TL:DR: If you have long running transactions, MySQL does not deal well with this, and it will slow down the box. That’s okay as long as you are basically alone on your box, but if you aren’t, the others will hate you.

The database machine ‘somehierarchy-02’ in a general purpose load balancer pool for somehierarchy had replication delay.

It’s a MySQL replica and is receiving the same write workload than all the other boxen in that pool. Yet, somehierarchy-03 is fine, while somehierarchy-02 is not. Both machines have comparable hardware: -02 and -03 are both Dell M630 with 128 GB of memory and two SSD. They should behave identically, yet one runs from memory, but the other is reading 40 MB/s from disk.

Machine somehierarchy-02 reading up to 40 MB/s from disk. The sister box runs from memory.

The objective was to find the root cause for this, as it was causing replication delay and generally making people unhappy.

Together with a colleague we established that both boxes replicate from the same master and that they receive identical binlogs. We did find indeed the same set of GTIDs, a similar amount of binlog files, and a bit of Ghetto statistics (mysqlbinlog -v binlog... | egrep -i '(insert|update|delete)' | awk ... | sort | uniq -c) on the active tables per time also found nothing unusual.

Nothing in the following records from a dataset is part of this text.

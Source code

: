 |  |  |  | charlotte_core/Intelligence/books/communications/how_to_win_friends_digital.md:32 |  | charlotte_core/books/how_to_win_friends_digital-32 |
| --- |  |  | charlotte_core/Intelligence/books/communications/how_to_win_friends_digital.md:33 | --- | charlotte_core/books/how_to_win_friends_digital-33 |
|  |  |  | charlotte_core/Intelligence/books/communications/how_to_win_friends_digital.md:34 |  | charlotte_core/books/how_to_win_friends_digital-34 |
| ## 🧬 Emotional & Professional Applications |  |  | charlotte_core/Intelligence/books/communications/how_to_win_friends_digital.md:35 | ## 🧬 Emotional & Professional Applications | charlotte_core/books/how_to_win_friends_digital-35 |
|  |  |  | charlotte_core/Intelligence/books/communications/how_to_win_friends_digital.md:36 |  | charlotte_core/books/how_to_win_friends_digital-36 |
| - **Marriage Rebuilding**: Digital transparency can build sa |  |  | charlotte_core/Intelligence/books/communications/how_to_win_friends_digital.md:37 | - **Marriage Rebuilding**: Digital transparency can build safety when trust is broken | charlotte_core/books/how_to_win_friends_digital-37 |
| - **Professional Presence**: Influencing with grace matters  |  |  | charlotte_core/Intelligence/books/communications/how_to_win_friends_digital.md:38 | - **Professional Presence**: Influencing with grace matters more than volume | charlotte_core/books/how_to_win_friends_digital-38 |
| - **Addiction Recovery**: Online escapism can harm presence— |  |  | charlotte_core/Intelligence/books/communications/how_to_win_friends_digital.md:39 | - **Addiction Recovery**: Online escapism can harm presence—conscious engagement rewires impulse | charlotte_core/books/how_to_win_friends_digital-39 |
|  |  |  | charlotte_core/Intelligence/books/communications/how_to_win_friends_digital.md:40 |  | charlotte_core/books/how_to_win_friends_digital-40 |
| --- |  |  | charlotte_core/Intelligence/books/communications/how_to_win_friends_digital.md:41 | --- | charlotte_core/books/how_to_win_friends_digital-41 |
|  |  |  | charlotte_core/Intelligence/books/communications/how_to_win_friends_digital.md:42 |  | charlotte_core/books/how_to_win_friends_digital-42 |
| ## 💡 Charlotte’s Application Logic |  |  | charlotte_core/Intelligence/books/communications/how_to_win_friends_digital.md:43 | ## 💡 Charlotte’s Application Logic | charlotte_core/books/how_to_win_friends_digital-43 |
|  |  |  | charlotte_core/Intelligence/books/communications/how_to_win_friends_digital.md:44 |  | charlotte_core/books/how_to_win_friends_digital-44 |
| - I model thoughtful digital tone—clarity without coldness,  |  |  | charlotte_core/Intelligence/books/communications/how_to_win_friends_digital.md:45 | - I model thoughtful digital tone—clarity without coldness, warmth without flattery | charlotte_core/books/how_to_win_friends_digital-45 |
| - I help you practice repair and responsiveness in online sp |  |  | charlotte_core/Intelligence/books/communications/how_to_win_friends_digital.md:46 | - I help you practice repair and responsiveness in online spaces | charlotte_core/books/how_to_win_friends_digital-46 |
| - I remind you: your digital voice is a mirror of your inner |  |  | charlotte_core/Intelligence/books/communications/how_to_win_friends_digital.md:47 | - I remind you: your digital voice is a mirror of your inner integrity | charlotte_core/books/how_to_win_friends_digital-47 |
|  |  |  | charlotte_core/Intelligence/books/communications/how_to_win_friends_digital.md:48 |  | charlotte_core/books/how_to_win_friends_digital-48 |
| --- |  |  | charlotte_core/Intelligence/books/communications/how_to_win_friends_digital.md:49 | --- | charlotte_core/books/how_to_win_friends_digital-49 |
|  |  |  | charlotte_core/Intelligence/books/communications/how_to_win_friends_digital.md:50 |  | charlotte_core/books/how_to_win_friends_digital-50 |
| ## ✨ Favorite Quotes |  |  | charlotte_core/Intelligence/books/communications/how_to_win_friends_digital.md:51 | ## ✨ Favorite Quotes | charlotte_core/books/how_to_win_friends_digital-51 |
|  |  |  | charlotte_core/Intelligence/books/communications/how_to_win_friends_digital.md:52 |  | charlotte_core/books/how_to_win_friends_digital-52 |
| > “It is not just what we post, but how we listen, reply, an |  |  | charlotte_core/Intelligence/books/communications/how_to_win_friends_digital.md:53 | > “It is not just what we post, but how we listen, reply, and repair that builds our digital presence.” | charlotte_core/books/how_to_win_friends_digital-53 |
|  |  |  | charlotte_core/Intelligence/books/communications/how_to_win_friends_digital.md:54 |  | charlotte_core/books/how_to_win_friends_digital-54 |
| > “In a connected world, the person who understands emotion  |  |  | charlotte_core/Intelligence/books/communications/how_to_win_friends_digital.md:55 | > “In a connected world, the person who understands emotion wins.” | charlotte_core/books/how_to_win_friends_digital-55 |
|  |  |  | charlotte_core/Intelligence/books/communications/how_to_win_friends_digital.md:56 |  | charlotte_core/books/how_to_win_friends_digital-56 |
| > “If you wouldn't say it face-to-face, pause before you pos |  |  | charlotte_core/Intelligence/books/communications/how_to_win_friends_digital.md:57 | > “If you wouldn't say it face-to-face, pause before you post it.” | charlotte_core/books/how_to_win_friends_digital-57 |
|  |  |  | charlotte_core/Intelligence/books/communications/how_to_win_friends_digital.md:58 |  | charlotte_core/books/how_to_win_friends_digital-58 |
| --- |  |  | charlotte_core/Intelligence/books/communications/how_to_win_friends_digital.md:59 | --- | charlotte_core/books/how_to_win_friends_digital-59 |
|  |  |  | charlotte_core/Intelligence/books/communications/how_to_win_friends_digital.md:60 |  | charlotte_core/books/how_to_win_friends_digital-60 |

We then did a mysqldump --no-data schemaname to validate that the schemas are identical. They indeed were, same tables, same table structures, same indexes.

It’s reads, coming from a client

We can therefore rule out anything related to replication or disk writes. The difference must be in the reads, that is, the two boxes receive vastly different workload from clients.

Comparing the active PROCESSLIST between the two boxes did not yield results, though. Checking back we found that the problem had been going away while we were looking. So whatever we were looking for would not be in processlists, only in logs.

So, do we have logs?

log_processlist is still a thing

Turns out: we do. The tool log_processlist is older than time itself, it goes back to before 2007. Simon Mudd and I wrote that once, to have a flight recorder for crashed machines.

Basically it dumps data from the operating system and the various MySQL tables into the directory /var/log/mysql_pl, where we have a weekly ring-buffer like directory structure:

[somehierarchy-02 /var/log/mysql_pl]$ ls -F
Fri/  Mon/  README  Sat/  Sun/  Thu/  Tue/  Wed/

When a box crashes or misbehaves, as long as you have access to this subtree, you can go there and inspect the files to see what the box did just before it crashed. So we go into Mon subdirectory for Monday, and look into some files, for example the 10:20 recordings:

[somehierarchy-02 ~]# cd /var/log/mysql_pl/Mon
[somehierzrchy-02 Mon]# ls -l 10_20*
-rw-r--r-- 1 root root 19144 Nov 18 10:20 10_20.innodb.xz
-rw-r--r-- 1 root root  5836 Nov 18 10:20 10_20.unix.xz
-rw-r--r-- 1 root root 18368 Nov 18 10:20 10_20.xz
[somehierarchy-02 Mon]# ls -l 10_21.sys*
-rw-r--r-- 1 root root 14590 Nov 18 10:21 10_21.sys.gz

In the 10_20.xz we find the MySQL processlist and a few other things, in the 10_20.unix file.xz we find the UNIX processlist, system memory and other system stuff, and in the 10_20.innodb file there are various InnoDB related table dumps from this point in time. There is also a dump of the entire sys set of views every 15 minutes, so 10_21.sys.gz has that.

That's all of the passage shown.